Posted on 7th June 2018 in ABRSM Baritone & Euphonium Bassoon Brass Cello Christmas Clarinet Composers Diplomas Double Bass Exam Flute Guitar Harp Harpsichord Hints & Tips Horn Jazz Keyboard Music Theatre Oboe Organ Percussion Piano Recorder Rock'n'Pop Rockschool Saxophone Singing Site Pages Social Media Strings Theory Trinity Trombone Trumpet Tuba Valentine Viola Violin Woodwind
Chimes Music

We at Chimes Music pride ourselves on our history and know that our knowledge and personal service set us apart from competitive conglomorates such as Amazon and Ebay. We’ve spoken to our director, Tony Shepping, to fill us in a bit on our history and what he feels sets us apart from the other shops.

Tell me the history of Chimes Music Shop

Chimes Music Shop was first opened in Marylebone High Street, by Ann Knight. In 1974, I opened the music shop in the basement of my father’s newsagent at 36 Harrington Road. Within three years, it had outgrown the premises and we moved to 7 Harrington Road. Then, two years later, it was doing well and so we moved next door and at that time it was called Kensington Music Shop.
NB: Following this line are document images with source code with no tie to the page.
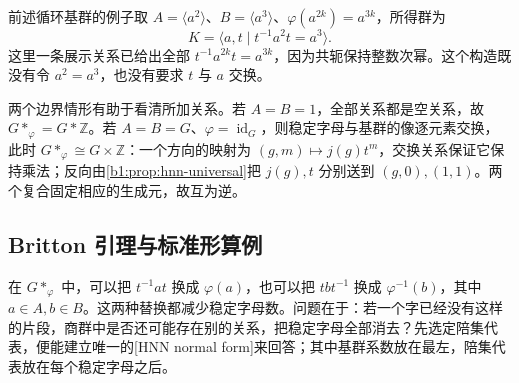 \ProseParagraphBreak
前述循环基群的例子取 \(A=\langle a^2\rangle\)、\(B=\langle a^3\rangle\)、\(\varphi(a^{2k})=a^{3k}\)，所得群为
\[
	K=\langle a,t\mid t^{-1}a^2t=a^3\rangle.
\]
这里一条展示关系已给出全部 \(t^{-1}a^{2k}t=a^{3k}\)，因为共轭保持整数次幂。这个构造既没有令 \(a^2=a^3\)，也没有要求 \(t\) 与 \(a\) 交换。

\ProseParagraphBreak
两个边界情形有助于看清所加关系。若 \(A=B=1\)，全部关系都是空关系，故 \(G*_{\varphi}=G*\mathbb Z\)。若 \(A=B=G\)、\(\varphi=\operatorname{id}_G\)，则稳定字母与基群的像逐元素交换，此时 \(G*_{\varphi}\cong G\times\mathbb Z\)：一个方向的映射为 \((g,m)\mapsto j(g)t^m\)，交换关系保证它保持乘法；反向由\cref{b1:prop:hnn-universal}把 \(j(g),t\) 分别送到 \((g,0),(1,1)\)。两个复合固定相应的生成元，故互为逆。

\subsection{Britton 引理与标准形算例}
\label{b1:subsec:C01:05}

在 \(G*_{\varphi}\) 中，可以把 \(t^{-1}at\) 换成 \(\varphi(a)\)，也可以把 \(tbt^{-1}\) 换成 \(\varphi^{-1}(b)\)，其中 \(a\in A,b\in B\)。这两种替换都减少稳定字母数。问题在于：若一个字已经没有这样的片段，商群中是否还可能存在别的关系，把稳定字母全部消去？先选定陪集代表，便能建立唯一的[HNN normal form]来回答；其中基群系数放在最左，陪集代表放在每个稳定字母之后。

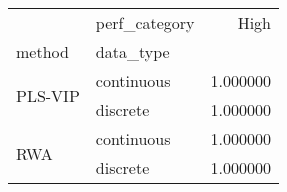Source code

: \begin{tabular}{llr}
\toprule
 & perf_category & High \\
method & data_type &  \\
\midrule
\multirow[t]{2}{*}{PLS-VIP} & continuous & 1.000000 \\
 & discrete & 1.000000 \\
\cline{1-3}
\multirow[t]{2}{*}{RWA} & continuous & 1.000000 \\
 & discrete & 1.000000 \\
\cline{1-3}
\bottomrule
\end{tabular}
In 1977, we got a phone call from Mrs Knight who had been at Chimes Music Shop since 1951. She had decided to retire and she invited me to take over her shop. My father at the time was retiring from being a newsagent proprietor and he wanted to continue working but with a change of direction. He managed Chimes Music Shop whilst I ran Kensington Music Shop. We were then invited to run the Festival Hall shops in 1983, and we ran the music book shop, record shop and gift shop, which was called Festival Music and Books.  We ran the Festival Hall shops for five years, under the auspices of the GLC and right at the beginning of commercial expansion on the South Bank. It was a fascinating and colourful few years, with many celebrity book signings including Elizabeth Schwarzkopf, James Galway, Vladimir Ashkenazy, Don Mclean, Clive James, Gerald Scarfe and Ken Livingstone, to name but a few. Whilst working at the Festival Hall, I met Eric Hollis who was Head of the Junior Department of the Guildhall School of Music and in 1985, we opened the Barbican shop together, which unsurprisingly, we called Barbican Music Shop.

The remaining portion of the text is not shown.